● **YOUR TASK**
Look through the entries below and extract exactly the lines from the one containing "#### Indexer (index)" through the one containing "- **interior_heading**: Section", ends included.

Stored data entries
┄┄┄┄┄┄
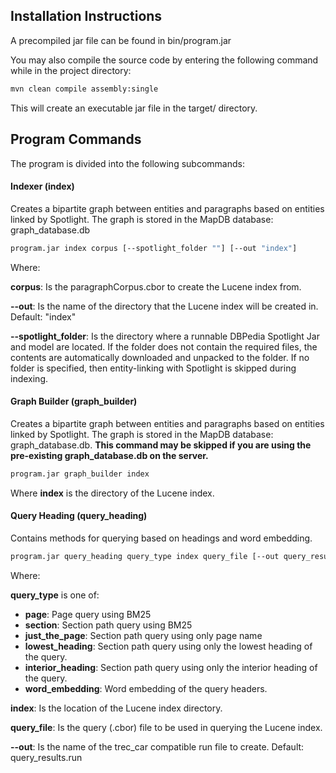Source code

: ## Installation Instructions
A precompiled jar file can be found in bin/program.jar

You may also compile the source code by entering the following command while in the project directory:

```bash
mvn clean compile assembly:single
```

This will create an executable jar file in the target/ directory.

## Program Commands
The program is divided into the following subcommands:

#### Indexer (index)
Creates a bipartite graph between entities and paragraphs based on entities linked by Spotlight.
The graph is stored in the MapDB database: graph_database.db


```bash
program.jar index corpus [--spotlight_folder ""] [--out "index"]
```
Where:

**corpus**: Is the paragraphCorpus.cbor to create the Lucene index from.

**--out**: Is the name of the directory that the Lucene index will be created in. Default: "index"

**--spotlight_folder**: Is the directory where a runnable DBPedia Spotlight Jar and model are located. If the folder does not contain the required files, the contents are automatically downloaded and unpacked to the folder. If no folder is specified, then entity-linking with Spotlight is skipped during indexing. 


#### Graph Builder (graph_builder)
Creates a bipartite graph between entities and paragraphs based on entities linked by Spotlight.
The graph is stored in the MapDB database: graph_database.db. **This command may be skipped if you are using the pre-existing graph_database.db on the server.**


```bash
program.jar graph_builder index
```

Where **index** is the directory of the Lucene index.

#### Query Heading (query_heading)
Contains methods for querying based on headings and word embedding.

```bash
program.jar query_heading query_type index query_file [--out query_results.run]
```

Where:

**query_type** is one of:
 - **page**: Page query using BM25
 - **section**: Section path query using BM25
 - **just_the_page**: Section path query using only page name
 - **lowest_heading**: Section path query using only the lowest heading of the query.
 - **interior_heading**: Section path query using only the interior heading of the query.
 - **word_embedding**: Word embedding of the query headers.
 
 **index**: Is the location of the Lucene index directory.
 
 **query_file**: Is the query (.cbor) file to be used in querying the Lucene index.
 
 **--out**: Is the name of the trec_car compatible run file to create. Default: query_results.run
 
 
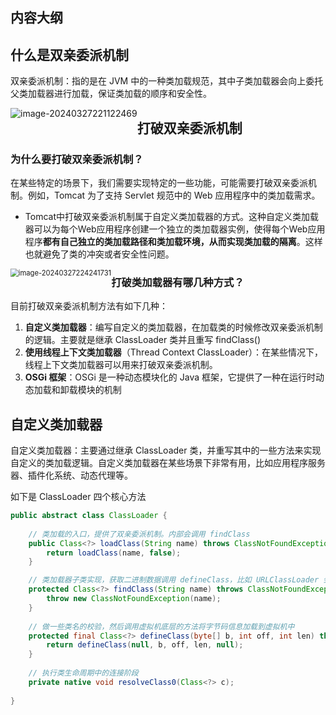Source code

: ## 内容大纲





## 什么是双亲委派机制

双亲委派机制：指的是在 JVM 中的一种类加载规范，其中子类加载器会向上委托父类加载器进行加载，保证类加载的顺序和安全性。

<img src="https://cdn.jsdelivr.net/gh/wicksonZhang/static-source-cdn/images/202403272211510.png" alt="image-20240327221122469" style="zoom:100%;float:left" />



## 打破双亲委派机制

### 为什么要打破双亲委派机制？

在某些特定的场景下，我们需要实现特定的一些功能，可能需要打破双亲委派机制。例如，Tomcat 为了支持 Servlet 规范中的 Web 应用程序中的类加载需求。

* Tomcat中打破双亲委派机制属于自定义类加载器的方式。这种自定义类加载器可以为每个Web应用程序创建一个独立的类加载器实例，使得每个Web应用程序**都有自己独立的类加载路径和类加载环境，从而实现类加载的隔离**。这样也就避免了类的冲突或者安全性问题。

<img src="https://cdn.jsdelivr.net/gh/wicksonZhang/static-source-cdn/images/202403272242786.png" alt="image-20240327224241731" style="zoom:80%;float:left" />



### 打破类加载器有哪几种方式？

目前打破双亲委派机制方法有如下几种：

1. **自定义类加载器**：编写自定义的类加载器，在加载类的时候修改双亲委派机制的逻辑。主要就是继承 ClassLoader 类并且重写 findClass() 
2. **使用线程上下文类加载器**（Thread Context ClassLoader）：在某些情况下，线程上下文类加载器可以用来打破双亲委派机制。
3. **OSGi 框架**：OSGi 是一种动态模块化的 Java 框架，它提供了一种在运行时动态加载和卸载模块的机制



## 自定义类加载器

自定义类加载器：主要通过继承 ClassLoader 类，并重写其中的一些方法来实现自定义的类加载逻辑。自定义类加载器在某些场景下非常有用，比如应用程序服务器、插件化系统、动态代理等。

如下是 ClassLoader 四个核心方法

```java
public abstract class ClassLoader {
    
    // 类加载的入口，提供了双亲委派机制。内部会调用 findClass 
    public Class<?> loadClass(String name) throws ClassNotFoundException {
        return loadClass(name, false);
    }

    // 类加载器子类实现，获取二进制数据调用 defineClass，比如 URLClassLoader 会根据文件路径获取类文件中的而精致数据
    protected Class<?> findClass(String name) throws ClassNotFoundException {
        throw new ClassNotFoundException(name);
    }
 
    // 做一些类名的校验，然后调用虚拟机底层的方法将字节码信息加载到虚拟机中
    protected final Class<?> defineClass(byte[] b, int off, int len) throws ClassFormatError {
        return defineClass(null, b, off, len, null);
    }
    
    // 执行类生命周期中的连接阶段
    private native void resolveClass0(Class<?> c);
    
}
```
┄┄┄┄┄┄
● **TASK OUTPUT**
#### Indexer (index)
Creates a bipartite graph between entities and paragraphs based on entities linked by Spotlight.
The graph is stored in the MapDB database: graph_database.db


```bash
program.jar index corpus [--spotlight_folder ""] [--out "index"]
```
Where:

**corpus**: Is the paragraphCorpus.cbor to create the Lucene index from.

**--out**: Is the name of the directory that the Lucene index will be created in. Default: "index"

**--spotlight_folder**: Is the directory where a runnable DBPedia Spotlight Jar and model are located. If the folder does not contain the required files, the contents are automatically downloaded and unpacked to the folder. If no folder is specified, then entity-linking with Spotlight is skipped during indexing. 


#### Graph Builder (graph_builder)
Creates a bipartite graph between entities and paragraphs based on entities linked by Spotlight.
The graph is stored in the MapDB database: graph_database.db. **This command may be skipped if you are using the pre-existing graph_database.db on the server.**


```bash
program.jar graph_builder index
```

Where **index** is the directory of the Lucene index.

#### Query Heading (query_heading)
Contains methods for querying based on headings and word embedding.

```bash
program.jar query_heading query_type index query_file [--out query_results.run]
```

Where:

**query_type** is one of:
 - **page**: Page query using BM25
 - **section**: Section path query using BM25
 - **just_the_page**: Section path query using only page name
 - **lowest_heading**: Section path query using only the lowest heading of the query.
 - **interior_heading**: Section path query using only the interior heading of the query.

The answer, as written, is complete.